Dataset records
====

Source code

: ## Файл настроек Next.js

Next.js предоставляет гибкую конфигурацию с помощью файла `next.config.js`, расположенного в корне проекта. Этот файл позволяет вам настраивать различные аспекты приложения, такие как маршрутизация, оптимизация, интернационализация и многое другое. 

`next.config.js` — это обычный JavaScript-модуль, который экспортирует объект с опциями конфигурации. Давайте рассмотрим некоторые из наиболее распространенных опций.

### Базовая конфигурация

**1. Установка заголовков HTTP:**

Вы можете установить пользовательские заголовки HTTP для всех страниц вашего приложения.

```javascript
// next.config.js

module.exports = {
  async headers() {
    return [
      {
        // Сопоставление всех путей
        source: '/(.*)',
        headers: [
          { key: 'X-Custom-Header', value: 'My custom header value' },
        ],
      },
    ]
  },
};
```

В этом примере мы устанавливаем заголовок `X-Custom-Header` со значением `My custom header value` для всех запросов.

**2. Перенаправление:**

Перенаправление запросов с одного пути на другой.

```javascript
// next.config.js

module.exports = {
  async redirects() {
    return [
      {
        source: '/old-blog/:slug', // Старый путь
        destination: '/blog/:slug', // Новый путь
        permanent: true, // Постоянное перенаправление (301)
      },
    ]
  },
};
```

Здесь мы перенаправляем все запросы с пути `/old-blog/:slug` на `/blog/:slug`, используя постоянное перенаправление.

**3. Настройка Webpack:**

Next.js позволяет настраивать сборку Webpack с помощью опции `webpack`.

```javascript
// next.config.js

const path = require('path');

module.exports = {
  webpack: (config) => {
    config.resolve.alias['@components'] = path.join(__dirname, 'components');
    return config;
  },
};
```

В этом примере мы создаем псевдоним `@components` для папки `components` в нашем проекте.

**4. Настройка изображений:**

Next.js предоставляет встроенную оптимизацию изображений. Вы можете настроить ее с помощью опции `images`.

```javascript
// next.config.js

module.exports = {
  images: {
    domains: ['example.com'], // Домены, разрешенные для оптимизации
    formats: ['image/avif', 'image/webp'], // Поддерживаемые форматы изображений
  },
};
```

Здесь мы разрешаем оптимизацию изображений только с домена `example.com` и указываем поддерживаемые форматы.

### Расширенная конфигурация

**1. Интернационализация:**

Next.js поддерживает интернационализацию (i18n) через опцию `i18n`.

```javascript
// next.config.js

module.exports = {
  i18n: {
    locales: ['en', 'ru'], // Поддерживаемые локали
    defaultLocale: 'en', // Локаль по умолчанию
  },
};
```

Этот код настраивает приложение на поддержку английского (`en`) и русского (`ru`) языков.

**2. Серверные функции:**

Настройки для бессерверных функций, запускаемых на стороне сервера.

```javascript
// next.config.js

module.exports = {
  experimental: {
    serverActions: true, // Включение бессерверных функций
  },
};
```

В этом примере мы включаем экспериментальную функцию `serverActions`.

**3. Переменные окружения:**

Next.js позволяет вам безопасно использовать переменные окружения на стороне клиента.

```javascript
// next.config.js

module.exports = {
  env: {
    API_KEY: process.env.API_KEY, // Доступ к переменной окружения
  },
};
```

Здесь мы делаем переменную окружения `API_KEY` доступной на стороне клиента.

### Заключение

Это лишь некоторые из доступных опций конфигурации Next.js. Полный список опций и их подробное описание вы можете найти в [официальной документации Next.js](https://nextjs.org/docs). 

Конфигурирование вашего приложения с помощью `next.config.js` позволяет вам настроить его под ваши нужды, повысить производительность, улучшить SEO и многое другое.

====

WORK INSTRUCTION >>
What lines in the entries above hold "настроить"? Copy every one.

SOLUTION TO THE PROBLEM >>
Next.js предоставляет встроенную оптимизацию изображений. Вы можете настроить ее с помощью опции `images`.
Конфигурирование вашего приложения с помощью `next.config.js` позволяет вам настроить его под ваши нужды, повысить производительность, улучшить SEO и многое другое.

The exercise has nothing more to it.